Keadaan tersebut terjadi apabila negara diambil alih oleh seseorang yang mempunyai kekuatan yang sangat besar, misalnya mampu mengendalikan militer di negara tersebut. Jadi apabila orang tersebut mengangkat dirinya sebagai pemimpin, maka pemerintahannya adalah sah, walaupun pemerintahan yang terbentuk adalah pemerintahan yang zalim dan fasiq. Kalau mau menggantikan diktator tersebut, pastikan supaya memiliki kekuatan yang memadai.

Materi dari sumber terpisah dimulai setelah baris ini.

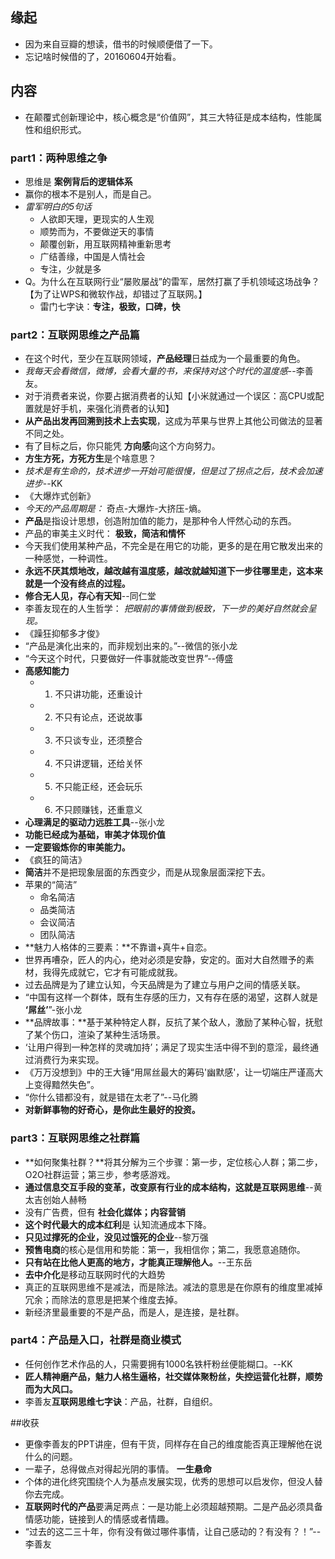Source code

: ##  缘起
+ 因为来自豆瓣的想读，借书的时候顺便借了一下。
+ 忘记啥时候借的了，20160604开始看。

##  内容
+ 在颠覆式创新理论中，核心概念是“价值网”，其三大特征是成本结构，性能属性和组织形式。

###  part1：两种思维之争
+ 思维是 **案例背后的逻辑体系**
+ 赢你的根本不是别人，而是自己。
+ *雷军明白的5句话*
	+ 人欲即天理，更现实的人生观
	+ 顺势而为，不要做逆天的事情
	+ 颠覆创新，用互联网精神重新思考
	+ 广结善缘，中国是人情社会
	+ 专注，少就是多
+ Q。为什么在互联网行业“屡败屡战”的雷军，居然打赢了手机领域这场战争？【为了让WPS和微软作战，却错过了互联网。】
	+ 雷门七字诀：**专注，极致，口碑，快**

###  part2：互联网思维之产品篇
+ 在这个时代，至少在互联网领域，**产品经理**日益成为一个最重要的角色。
+ *我每天会看微信，微博，会看大量的书，来保持对这个时代的温度感*--李善友。
+ 对于消费者来说，你要占据消费者的认知【小米就通过一个误区：高CPU或配置就是好手机，来强化消费者的认知】
+ **从产品出发再回溯到技术上去实现**，这成为苹果与世界上其他公司做法的显著不同之处。
+ 有了目标之后，你只能凭 **方向感**向这个方向努力。
+ **方生方死，方死方生**是个啥意思？
+ *技术是有生命的，技术进步一开始可能很慢，但是过了拐点之后，技术会加速进步*--KK
+ 《大爆炸式创新》
+ *今天的产品周期是：* 奇点-大爆炸-大挤压-熵。
+ **产品**是指设计思想，创造附加值的能力，是那种令人怦然心动的东西。
+ 产品的审美主义时代： **极致，简洁和情怀**
+ 今天我们使用某种产品，不完全是在用它的功能，更多的是在用它散发出来的一种感觉，一种调性。
+ **永远不厌其烦地改，越改越有温度感，越改就越知道下一步往哪里走，这本来就是一个没有终点的过程。**
+ **修合无人见，存心有天知**--同仁堂
+ 李善友现在的人生哲学： *把眼前的事情做到极致，下一步的美好自然就会呈现。*
+ 《躁狂抑郁多才俊》
+ “产品是演化出来的，而非规划出来的。”--微信的张小龙
+ “今天这个时代，只要做好一件事就能改变世界”--傅盛
+ **高感知能力**
	+ 1. 不只讲功能，还重设计
	+ 2. 不只有论点，还说故事
	+ 3. 不只谈专业，还须整合
	+ 4. 不只讲逻辑，还给关怀
	+ 5. 不只能正经，还会玩乐
	+ 6. 不只顾赚钱，还重意义
+ **心理满足的驱动力远胜工具**--张小龙
+ **功能已经成为基础，审美才体现价值**
+ **一定要锻炼你的审美能力。**
+ 《疯狂的简洁》
+ **简洁**并不是把现象层面的东西变少，而是从现象层面深挖下去。
+ 苹果的“简洁”
	+ 命名简洁
	+ 品类简洁
	+ 会议简洁
	+ 团队简洁
+ **魅力人格体的三要素：**不靠谱+真牛+自恋。
+ 世界再嘈杂，匠人的内心，绝对必须是安静，安定的。面对大自然赠予的素材，我得先成就它，它才有可能成就我。
+ 过去品牌是为了建立认知，今天品牌是为了建立与用户之间的情感关联。
+ “中国有这样一个群体，既有生存感的压力，又有存在感的渴望，这群人就是 **‘屌丝’**”-张小龙
+ **品牌故事：**基于某种特定人群，反抗了某个敌人，激励了某种心智，抚慰了某个伤口，渲染了某种生活场景。
+ ‘让用户得到一种怎样的灵魂加持’；满足了现实生活中得不到的意淫，最终通过消费行为来实现。
+ 《万万没想到》中的王大锤“用屌丝最大的筹码'幽默感'，让一切端庄严谨高大上变得黯然失色”。
+ “你什么错都没有，就是错在太老了”--马化腾
+ **对新鲜事物的好奇心，是你此生最好的投资。**

###  part3：互联网思维之社群篇
+ **如何聚集社群？**将其分解为三个步骤：第一步，定位核心人群；第二步，O2O社群运营；第三步，参考感游戏。
+ **通过信息交互手段的变革，改变原有行业的成本结构，这就是互联网思维**--黄太吉创始人赫畅
+ 没有广告费，但有 **社会化媒体；内容营销**
+ **这个时代最大的成本红利**是 认知流通成本下降。
+ **只见过撑死的企业，没见过饿死的企业**--黎万强
+ **预售电商**的核心是信用和势能：第一，我相信你；第二，我愿意追随你。
+ **只有站在比他人更高的地方，才能真正理解他人。**--王东岳
+ **去中介化**是移动互联网时代的大趋势
+ 真正的互联网思维不是减法，而是除法。减法的意思是在你原有的维度里减掉冗余；而除法的意思是把某个维度去掉。
+ 新经济里最重要的不是产品，而是人，是连接，是社群。

###  part4：产品是入口，社群是商业模式
+ 任何创作艺术作品的人，只需要拥有1000名铁杆粉丝便能糊口。--KK
+ **匠人精神磨产品，魅力人格生逼格，社交媒体聚粉丝，失控运营化社群，顺势而为大风口。**
+ 李善友**互联网思维七字诀**：产品，社群，自组织。


##收获
+ 更像李善友的PPT讲座，但有干货，同样存在自己的维度能否真正理解他在说什么的问题。
+ 一辈子，总得做点对得起光阴的事情。 **一生悬命**
+ 个体的进化终究围绕个人为基点发展实现，优秀的思想可以启发你，但没人替你去完成。
+ **互联网时代的产品**要满足两点：一是功能上必须超越预期。二是产品必须具备情感功能，链接到人的情感或者情趣。
+ “过去的这二三十年，你有没有做过哪件事情，让自己感动的？有没有？！”--李善友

Kalau tidak, proses penggantian dikator yang gagal ini juga akan merugikan masyarakat awam.

Kondisi di Indonesia

Setiap partai yang memiliki suara mayoritas boleh mengajukan calon presidennya masing-masing. Kalau anggota-anggota partai tersebut memenuhi syarat seperti anggota pemilih ‘Ahl al-Hal wa al-’aqd’, maka tidak perlu dikhawatirkan mengenai calon-calon pemimpin yang diajukannya. Sayangnya kebanyakan anggota-anggota partai sekarang tidak bersih dan tidak memiliki pengetahuan untuk memilih calon presiden yang bagus. Akibatnya rakyat disodori dengan calon-calon pemimpin yang tidak berbobot. Terpaksalah rakyat memilih pemimpin terbaik dari yang jelek-jelek.

Pertanyaannya adalah siapa yang menentukan calon wakil rakyat yang berkualitas? Tampaknya tidak ada. Rakyat terpaksa memilih calon-calon wakil rakyat yang tidak jelas, hanya karena itulah pilihan yang ada. Berbeda dengan sistem Islam, dimana anggota pemilih tidak dipilih oleh rakyat.